**Given data:**
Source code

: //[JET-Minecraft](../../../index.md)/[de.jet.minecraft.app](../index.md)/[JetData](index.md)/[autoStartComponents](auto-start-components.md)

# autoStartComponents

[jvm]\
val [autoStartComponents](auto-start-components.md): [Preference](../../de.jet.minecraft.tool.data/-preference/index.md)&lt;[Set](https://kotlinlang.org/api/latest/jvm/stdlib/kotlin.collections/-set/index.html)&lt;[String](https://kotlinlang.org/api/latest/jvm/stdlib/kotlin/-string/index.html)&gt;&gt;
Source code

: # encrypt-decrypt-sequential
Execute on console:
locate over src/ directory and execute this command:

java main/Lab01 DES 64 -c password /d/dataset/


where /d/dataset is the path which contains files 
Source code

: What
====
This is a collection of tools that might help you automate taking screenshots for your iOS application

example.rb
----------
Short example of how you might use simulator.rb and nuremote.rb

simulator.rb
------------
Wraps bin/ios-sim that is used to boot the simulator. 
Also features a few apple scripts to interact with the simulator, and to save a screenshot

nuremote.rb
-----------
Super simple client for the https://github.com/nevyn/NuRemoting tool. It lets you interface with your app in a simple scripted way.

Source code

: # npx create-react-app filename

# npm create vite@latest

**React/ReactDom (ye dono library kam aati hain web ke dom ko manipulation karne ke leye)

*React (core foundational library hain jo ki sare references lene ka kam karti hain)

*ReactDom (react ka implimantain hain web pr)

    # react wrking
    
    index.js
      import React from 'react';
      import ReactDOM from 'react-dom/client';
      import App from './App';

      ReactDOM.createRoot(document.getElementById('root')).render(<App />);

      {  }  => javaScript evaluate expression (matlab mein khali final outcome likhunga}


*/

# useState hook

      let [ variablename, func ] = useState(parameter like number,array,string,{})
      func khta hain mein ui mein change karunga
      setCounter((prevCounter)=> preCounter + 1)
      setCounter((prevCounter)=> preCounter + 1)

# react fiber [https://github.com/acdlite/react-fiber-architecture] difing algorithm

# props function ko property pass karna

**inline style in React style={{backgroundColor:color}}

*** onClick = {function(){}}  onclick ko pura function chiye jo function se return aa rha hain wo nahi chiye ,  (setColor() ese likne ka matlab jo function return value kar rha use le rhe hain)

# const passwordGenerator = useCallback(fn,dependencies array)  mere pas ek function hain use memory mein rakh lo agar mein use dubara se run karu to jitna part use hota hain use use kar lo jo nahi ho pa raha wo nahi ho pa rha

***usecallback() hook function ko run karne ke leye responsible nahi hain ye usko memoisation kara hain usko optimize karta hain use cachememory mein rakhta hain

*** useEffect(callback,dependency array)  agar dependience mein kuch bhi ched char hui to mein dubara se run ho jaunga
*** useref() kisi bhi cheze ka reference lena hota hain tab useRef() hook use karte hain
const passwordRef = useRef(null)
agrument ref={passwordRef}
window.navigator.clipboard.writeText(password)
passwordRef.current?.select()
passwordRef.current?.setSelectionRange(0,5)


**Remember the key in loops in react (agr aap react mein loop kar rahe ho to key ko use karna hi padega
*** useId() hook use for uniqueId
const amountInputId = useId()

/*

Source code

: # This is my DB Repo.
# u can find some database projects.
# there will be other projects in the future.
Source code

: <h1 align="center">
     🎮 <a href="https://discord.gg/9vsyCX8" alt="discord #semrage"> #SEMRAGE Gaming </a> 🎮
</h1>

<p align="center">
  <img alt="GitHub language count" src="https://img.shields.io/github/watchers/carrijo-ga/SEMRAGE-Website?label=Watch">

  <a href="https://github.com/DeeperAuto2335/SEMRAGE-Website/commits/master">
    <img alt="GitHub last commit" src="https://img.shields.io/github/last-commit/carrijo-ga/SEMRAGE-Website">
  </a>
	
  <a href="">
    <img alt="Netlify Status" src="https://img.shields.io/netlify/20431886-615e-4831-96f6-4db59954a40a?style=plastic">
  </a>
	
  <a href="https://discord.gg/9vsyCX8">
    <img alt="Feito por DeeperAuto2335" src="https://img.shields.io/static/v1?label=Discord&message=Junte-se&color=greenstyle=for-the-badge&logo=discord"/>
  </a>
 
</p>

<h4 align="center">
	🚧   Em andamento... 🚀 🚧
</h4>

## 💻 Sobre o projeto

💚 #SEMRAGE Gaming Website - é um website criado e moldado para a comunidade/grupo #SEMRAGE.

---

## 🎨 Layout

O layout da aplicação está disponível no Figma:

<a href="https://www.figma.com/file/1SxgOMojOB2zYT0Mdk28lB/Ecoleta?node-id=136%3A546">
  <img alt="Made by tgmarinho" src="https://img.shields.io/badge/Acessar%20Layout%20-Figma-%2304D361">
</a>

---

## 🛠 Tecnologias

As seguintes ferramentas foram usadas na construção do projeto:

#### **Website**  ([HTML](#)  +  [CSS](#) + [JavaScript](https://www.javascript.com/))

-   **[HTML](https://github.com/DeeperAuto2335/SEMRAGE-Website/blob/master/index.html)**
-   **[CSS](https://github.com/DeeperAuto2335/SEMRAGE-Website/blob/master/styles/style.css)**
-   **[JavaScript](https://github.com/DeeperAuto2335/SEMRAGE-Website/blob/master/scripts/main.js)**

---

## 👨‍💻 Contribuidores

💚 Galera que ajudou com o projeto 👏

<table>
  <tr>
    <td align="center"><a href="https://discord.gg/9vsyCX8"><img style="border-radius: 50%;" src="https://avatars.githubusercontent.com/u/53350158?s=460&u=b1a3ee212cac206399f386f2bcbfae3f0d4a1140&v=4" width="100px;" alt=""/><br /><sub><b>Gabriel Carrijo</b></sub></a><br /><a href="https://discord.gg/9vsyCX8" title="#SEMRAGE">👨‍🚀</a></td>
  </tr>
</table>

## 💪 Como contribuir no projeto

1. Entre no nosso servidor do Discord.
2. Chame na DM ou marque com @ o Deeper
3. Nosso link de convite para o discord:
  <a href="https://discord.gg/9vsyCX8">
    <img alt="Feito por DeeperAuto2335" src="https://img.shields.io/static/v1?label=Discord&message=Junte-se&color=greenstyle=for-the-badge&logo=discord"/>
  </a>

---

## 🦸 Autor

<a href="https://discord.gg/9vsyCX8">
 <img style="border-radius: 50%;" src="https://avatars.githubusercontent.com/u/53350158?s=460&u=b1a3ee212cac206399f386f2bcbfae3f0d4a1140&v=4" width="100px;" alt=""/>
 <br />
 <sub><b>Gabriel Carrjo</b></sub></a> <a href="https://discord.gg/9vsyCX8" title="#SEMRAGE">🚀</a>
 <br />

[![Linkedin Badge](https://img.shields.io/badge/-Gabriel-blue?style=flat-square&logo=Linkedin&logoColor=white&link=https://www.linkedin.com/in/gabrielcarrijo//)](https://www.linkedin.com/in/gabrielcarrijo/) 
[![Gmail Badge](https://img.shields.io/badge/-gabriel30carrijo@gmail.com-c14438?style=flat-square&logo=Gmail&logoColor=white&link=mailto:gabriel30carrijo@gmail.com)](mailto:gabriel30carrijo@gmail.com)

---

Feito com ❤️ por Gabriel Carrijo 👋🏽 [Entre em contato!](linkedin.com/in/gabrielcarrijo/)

**Work to complete:** Copy out every line in the entries above that holds "align".

**Result below:**
: <h1 align="center">
<p align="center">
<h4 align="center">
    <td align="center"><a href="https://discord.gg/9vsyCX8"><img style="border-radius: 50%;" src="https://avatars.githubusercontent.com/u/53350158?s=460&u=b1a3ee212cac206399f386f2bcbfae3f0d4a1140&v=4" width="100px;" alt=""/><br /><sub><b>Gabriel Carrijo</b></sub></a><br /><a href="https://discord.gg/9vsyCX8" title="#SEMRAGE">👨‍🚀</a></td>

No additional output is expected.